Figure 1: Distributions of the dilepton invariant mass in (left) ee and (right) μμ events with 2 b-tagged jets. The data is shown by the black points, the fitted contribution from top-quark-pair events by the white histogram, and the Z + b-jet events by the orange histogram, peaking around the Z-boson mass of 91 GeV. (Image: ATLAS Collaboration/CERN)

In their latest paper, ATLAS physicists measured the ratio of the W boson decaying into muons vs electrons ( R(μ/e)). While the combination of all previous measurements showed that this ratio is within about 0.6% of unity (corresponding to equal decay probabilities to muons and electrons), there was still room for improvement.

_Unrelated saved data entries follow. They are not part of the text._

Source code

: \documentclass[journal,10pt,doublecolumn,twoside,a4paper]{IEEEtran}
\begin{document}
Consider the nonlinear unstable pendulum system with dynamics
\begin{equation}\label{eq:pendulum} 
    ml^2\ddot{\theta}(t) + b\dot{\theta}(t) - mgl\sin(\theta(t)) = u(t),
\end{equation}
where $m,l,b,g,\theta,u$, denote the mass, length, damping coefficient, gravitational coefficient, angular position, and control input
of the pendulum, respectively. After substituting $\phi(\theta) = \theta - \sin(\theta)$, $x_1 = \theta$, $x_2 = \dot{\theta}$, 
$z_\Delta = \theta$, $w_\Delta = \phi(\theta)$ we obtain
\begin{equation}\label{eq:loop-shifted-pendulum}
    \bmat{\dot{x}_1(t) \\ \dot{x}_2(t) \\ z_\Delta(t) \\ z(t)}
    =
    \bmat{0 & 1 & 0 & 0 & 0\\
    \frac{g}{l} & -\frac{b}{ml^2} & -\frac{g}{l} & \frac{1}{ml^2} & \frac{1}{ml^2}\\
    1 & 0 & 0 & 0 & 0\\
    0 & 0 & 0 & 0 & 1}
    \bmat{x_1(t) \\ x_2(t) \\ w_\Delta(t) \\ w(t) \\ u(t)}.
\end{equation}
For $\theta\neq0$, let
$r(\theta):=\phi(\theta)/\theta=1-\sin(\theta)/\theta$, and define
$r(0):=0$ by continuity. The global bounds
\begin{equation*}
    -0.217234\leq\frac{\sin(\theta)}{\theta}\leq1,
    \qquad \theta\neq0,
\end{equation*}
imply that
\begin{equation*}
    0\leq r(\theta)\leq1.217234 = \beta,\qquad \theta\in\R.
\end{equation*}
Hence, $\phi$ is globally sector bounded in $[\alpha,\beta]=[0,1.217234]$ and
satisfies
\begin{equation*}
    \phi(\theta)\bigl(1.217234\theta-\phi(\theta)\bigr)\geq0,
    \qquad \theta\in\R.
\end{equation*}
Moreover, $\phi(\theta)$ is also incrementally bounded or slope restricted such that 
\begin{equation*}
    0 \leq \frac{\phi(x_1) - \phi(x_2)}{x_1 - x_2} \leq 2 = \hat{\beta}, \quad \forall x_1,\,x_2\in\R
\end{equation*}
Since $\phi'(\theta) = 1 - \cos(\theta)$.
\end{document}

The new ATLAS result studied the full LHC Run-2 dataset (collected 2015-2018). The analysis looked at over 100 million top-quark-pair events produced in the ATLAS experiment. As the top quark decays promptly to a W boson and a bottom quark (Wb), this sample provides 100 million events, each with two W bosons. By counting the number of events with two electrons (and no muons), or two muons (and no electrons), physicists can test whether the W boson decays more often into electrons (giving more ee and fewer μμ events), or to muons (giving more μμ and fewer ee).

However, it's not that simple! The Z boson can also decay into a pair of electrons or muons, leaving a similar experimental signature. Since the invariant mass (m_ee or m_μμ) of the leptons in these events clusters around the Z-boson mass of 91 GeV, this background process can be estimated and subtracted (see Figure 1).

As a result of measurements conducted in the 1990s at CERN’s Large Electron-Positron (LEP) collider and the Stanford Linear Collider (SLC), the corresponding ratio for Z bosons (comparing Z→μμ and Z→ee decays) is known to be equal to unity within 0.3%. Thus, in this ATLAS analysis, the Z ratio was determined as a reference measurement, allowing researchers to reduce uncertainties coming from the reconstruction of electrons and muons. Additionally, as many measurement uncertainties are similar in the ee and μμ final states, they were found to have only a minor effect on the ratio R(μ/e).

The final result from this new ATLAS analysis is R(μ/e)=0.9995 ± 0.0045, perfectly compatible with unity. The result has a uncertainty of only 0.45%, which is more precise than all previous measurements combined (see Figure 2). Any deviation of R(μ/e) from unity would hint for new interactions and particles to play a role in the decay of the W boson to leptons, a tell-tale of physics beyond the Standard Model. But for now, lepton flavour universality survives intact.